PyAV-Org · WyattBlue · Jun 24, 2026 · Jun 24, 2026
diff --git a/CHANGELOG.rst b/CHANGELOG.rst
@@ -34,6 +34,7 @@ v18.0.0 (next)
 Breaking:
 
 - Remove Python 3.10
+- Support HW encoding via a ``hwaccel`` parameter on ``OutputContainer.add_stream`` (e.g. ``h264_vaapi``, ``h264_nvenc``, ``h264_videotoolbox``); software frames passed to ``encode`` are uploaded to the device automatically by :gh-user:`WyattBlue` (:issue:`2156`).
 
 Features:
 

diff --git a/av/codec/context.pxd b/av/codec/context.pxd
@@ -41,6 +41,7 @@ cdef class CodecContext:
     # TODO: Remove the `Packet` from `_setup_decoded_frame` (because flushing packets
     # are bogus).
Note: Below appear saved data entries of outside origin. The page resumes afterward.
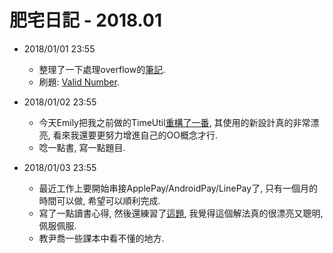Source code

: # 肥宅日記 - 2018.01

* 2018/01/01 23:55
    * 整理了一下處理overflow的[筆記](https://yotsuba1022.gitbooks.io/scrapbook/content/412-overflow-of-digits.html).
    * 刷題: [Valid Number](https://github.com/yotsuba1022/LeetCode/commit/6ad5803d7108e787907620c0e3c1ebaafee27f8d).

* 2018/01/02 23:55
    * 今天Emily把我之前做的TimeUtil[重構了一番](https://github.com/yotsuba1022/uruz7-util/blob/master/src/main/java/uruz7/commons/util/time/TimeFormat.java), 其使用的新設計真的非常漂亮, 看來我還要更努力增進自己的OO概念才行.
    * 唸一點書, 寫一點題目.

* 2018/01/03 23:55
    * 最近工作上要開始串接ApplePay/AndroidPay/LinePay了, 只有一個月的時間可以做, 希望可以順利完成.
    * 寫了一點讀書心得, 然後還練習了[這題](https://github.com/yotsuba1022/LeetCode/commit/37c71694fdb975c65b5e28a23b21b2461ac45603), 我覺得這個解法真的很漂亮又聰明, 佩服佩服.
    * 教尹喬一些課本中看不懂的地方.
It should take all info it needs from the context and/or stream.
     cdef _prepare_and_time_rebase_frames_for_encode(self, Frame frame)
+    cdef void _setup_encode_hwframes(self)
     cdef list _prepare_frames_for_encode(self, Frame frame)
     cdef _setup_encoded_packet(self, Packet)
     cdef _setup_decoded_frame(self, Frame, Packet)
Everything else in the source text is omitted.